Bientôt, en effet, la garde-robe de Will-Tree fut installée, mais il fut décidé qu’on n’en userait qu’avec toute la discrétion qu’imposait l’incertitude de l’avenir. Ne se servir de ces vêtements que dans la mesure du nécessaire, telle fut la règle à laquelle le professeur dut se soumettre.

– À quoi bon ? disait-il en maugréant, c’est trop de parcimonie, mon cher Godfrey ! Que diable ! nous ne sommes pas des sauvages pour aller à demi nus !

– Je vous demande pardon, Tartelett, répondait Godfrey, nous sommes des sauvages, pas autre chose !

– Comme il vous plaira, mais vous verrez que nous aurons quitté l’île avant d’avoir usé ces habits !

– Je n’en sais rien, Tartelett, et mieux vaut en avoir de reste que d’en manquer !

– Enfin le dimanche au moins, le dimanche, sera-t-il permis de faire un peu de toilette ?

– Eh bien, oui ! le dimanche, et même les jours de fête, répondit Godfrey, qui ne voulut pas trop contrarier son frivole compagnon ; mais, comme c’est précisément lundi aujourd’hui, nous avons toute une semaine avant de nous faire beaux !

Il va sans dire que, depuis le moment où il était arrivé sur l’île, Godfrey n’avait pas manqué de marquer chacun des jours écoulés.
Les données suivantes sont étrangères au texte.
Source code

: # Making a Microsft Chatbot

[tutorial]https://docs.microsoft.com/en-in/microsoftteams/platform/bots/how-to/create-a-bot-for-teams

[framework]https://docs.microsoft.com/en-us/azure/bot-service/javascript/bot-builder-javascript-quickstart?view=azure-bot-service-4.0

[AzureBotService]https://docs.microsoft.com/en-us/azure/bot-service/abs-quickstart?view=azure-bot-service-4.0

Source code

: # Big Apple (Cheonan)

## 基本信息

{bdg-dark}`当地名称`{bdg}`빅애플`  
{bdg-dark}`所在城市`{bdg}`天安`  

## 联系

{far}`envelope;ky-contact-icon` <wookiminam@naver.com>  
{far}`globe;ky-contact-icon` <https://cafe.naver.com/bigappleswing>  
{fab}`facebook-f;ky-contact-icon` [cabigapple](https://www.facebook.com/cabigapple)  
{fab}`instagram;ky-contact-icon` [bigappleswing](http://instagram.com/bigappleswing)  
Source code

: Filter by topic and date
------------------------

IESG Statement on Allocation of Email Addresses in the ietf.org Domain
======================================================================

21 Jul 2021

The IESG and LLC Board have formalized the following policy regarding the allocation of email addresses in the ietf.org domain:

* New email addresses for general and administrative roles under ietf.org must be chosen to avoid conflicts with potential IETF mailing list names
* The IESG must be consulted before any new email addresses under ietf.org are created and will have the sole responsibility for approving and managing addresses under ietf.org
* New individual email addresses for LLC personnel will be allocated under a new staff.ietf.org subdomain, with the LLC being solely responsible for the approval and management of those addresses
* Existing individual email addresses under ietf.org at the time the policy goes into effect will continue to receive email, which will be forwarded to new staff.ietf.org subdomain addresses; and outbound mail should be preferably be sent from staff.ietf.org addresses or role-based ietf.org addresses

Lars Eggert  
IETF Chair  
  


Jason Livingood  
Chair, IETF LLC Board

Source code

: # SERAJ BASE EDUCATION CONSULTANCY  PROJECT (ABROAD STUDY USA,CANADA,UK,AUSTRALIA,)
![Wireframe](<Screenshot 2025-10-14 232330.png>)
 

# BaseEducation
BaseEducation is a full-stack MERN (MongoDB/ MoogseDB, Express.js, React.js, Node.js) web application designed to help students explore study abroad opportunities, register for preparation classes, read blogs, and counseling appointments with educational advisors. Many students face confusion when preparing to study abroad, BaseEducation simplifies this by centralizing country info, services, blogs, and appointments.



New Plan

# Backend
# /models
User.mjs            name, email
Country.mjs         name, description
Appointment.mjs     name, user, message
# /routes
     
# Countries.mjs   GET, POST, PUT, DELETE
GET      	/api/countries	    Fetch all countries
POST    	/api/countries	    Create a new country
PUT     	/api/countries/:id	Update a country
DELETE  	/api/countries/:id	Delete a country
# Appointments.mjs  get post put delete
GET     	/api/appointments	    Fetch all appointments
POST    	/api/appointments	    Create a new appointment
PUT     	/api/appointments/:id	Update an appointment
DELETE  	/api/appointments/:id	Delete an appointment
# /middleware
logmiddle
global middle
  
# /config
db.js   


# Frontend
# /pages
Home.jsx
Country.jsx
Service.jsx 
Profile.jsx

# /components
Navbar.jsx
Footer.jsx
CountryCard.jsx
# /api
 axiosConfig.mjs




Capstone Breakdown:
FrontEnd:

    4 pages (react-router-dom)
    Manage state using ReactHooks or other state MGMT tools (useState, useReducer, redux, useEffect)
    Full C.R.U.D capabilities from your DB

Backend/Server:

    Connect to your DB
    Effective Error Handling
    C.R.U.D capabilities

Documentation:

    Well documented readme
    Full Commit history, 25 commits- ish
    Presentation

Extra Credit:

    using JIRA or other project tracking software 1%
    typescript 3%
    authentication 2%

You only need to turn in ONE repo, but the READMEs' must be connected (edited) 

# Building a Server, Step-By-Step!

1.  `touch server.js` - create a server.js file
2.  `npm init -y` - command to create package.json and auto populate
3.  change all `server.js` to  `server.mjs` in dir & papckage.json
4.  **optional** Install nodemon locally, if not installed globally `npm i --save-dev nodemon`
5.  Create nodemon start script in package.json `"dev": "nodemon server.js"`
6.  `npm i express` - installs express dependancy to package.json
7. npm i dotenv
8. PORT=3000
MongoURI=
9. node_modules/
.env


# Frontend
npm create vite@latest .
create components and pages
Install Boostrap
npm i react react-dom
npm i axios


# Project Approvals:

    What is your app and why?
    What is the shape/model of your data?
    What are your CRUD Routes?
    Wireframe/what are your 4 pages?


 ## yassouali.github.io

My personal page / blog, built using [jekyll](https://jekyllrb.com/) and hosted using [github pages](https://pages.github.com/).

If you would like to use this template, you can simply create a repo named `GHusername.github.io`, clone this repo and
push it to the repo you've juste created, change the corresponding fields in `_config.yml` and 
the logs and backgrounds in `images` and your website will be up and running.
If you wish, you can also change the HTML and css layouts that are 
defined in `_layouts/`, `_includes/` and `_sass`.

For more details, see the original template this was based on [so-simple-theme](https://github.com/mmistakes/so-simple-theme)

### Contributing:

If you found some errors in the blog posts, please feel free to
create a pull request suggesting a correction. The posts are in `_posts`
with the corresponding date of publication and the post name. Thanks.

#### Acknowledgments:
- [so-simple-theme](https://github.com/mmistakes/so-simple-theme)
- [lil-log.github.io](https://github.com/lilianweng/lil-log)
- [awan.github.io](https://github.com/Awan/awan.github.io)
Aussi, à l’aide du calendrier trouvé dans la malle, avait-il pu constater que ce jour-là était réellement un lundi.

Cependant, chacun s’était partagé la besogne quotidienne, suivant ses aptitudes. Il n’était plus nécessaire de veiller jour et nuit, sur un feu qu’on avait maintenant les moyens de rallumer. Tartelett put donc abandonner, non sans regret, cette tâche, qui lui convenait si bien. Il fut désormais chargé de l’approvision­nement des racines de yamph et de camas – de celles-ci surtout, qui faisaient le pain quotidien du ménage. Aussi, le professeur allait-il chaque jour à la récolte jusqu’à ces lignes d’arbustes, dont la prairie était bordée en arrière de Will-Tree. C’étaient un ou deux milles à faire, mais il s’y habitua. Puis il s’occupait, entre-temps, de recueillir les huîtres ou autres mollusques, dont on consommait une grande quantité.

Godfrey, lui, s’était réservé le soin des animaux domestiques et des hôtes du poulailler. Le métier de boucher n’était pas pour lui plaire, mais enfin il surmontait sa répugnance. Aussi, grâce à lui, le pot-au-feu apparaissait-il fréquemment sur la table, suivi de quelque morceau de viande rôtie, ce qui formait un ordinaire assez varié. Quant au gibier, il abondait dans les bois de l’île Phina, et Godfrey se proposait de commencer ses chasses, dès que d’autres soins plus pressants lui en laisseraient le loisir. Il comptait bien utiliser les fusils, la poudre et le plomb de son arsenal ; mais, auparavant, il avait voulu que l’aménagement fût terminé.

Ses outils lui permirent d’établir quelques bancs à l’intérieur et à l’extérieur de Will-Tree. Les escabeaux furent dégrossis à la hache, la table, moins rugueuse, devint plus digne des plats, assiettes et couverts, dont l’ornait le professeur Tartelett. Les couchettes furent arrangées dans des cadres de bois, et leur literie d’herbe sèche prit un aspect plus engageant. Si les sommiers et les matelas manquaient encore, les couvertures, du moins, ne leur faisaient pas défaut. Les divers ustensiles de cuisine ne traînèrent plus à même le sol, mais ils trouvèrent place sur des planches fixées aux parois intérieures. Effets, linge, vêtements furent soigneusement serrés au fond de placards évidés dans l’écorce même du séquoia, à l’abri de la poussière. À de fortes chevilles on suspendit les armes, les instruments, qui décorèrent les parois sous forme de panoplies.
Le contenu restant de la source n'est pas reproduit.